Description of the task: A faithful copy of the entries is required, with no images in it.

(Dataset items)

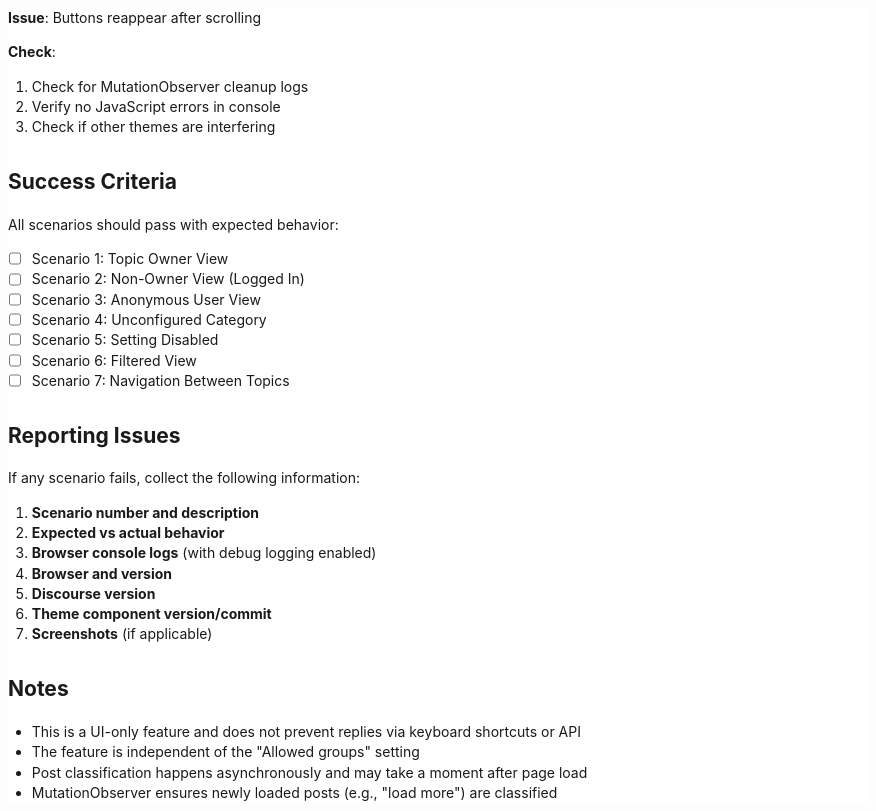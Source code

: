 **Issue**: Buttons reappear after scrolling

**Check**:
1. Check for MutationObserver cleanup logs
2. Verify no JavaScript errors in console
3. Check if other themes are interfering

## Success Criteria

All scenarios should pass with expected behavior:
- [ ] Scenario 1: Topic Owner View
- [ ] Scenario 2: Non-Owner View (Logged In)
- [ ] Scenario 3: Anonymous User View
- [ ] Scenario 4: Unconfigured Category
- [ ] Scenario 5: Setting Disabled
- [ ] Scenario 6: Filtered View
- [ ] Scenario 7: Navigation Between Topics

## Reporting Issues

If any scenario fails, collect the following information:

1. **Scenario number and description**
2. **Expected vs actual behavior**
3. **Browser console logs** (with debug logging enabled)
4. **Browser and version**
5. **Discourse version**
6. **Theme component version/commit**
7. **Screenshots** (if applicable)

## Notes

- This is a UI-only feature and does not prevent replies via keyboard shortcuts or API
- The feature is independent of the "Allowed groups" setting
- Post classification happens asynchronously and may take a moment after page load
- MutationObserver ensures newly loaded posts (e.g., "load more") are classified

Answer for this exercise:
Source code

: **Issue**: Buttons reappear after scrolling

**Check**:
1. Check for MutationObserver cleanup logs
2. Verify no JavaScript errors in console
3. Check if other themes are interfering

## Success Criteria

All scenarios should pass with expected behavior:
- [ ] Scenario 1: Topic Owner View
- [ ] Scenario 2: Non-Owner View (Logged In)
- [ ] Scenario 3: Anonymous User View
- [ ] Scenario 4: Unconfigured Category
- [ ] Scenario 5: Setting Disabled
- [ ] Scenario 6: Filtered View
- [ ] Scenario 7: Navigation Between Topics

## Reporting Issues

If any scenario fails, collect the following information:

1. **Scenario number and description**
2. **Expected vs actual behavior**
3. **Browser console logs** (with debug logging enabled)
4. **Browser and version**
5. **Discourse version**
6. **Theme component version/commit**
7. **Screenshots** (if applicable)

## Notes

- This is a UI-only feature and does not prevent replies via keyboard shortcuts or API
- The feature is independent of the "Allowed groups" setting
- Post classification happens asynchronously and may take a moment after page load
- MutationObserver ensures newly loaded posts (e.g., "load more") are classified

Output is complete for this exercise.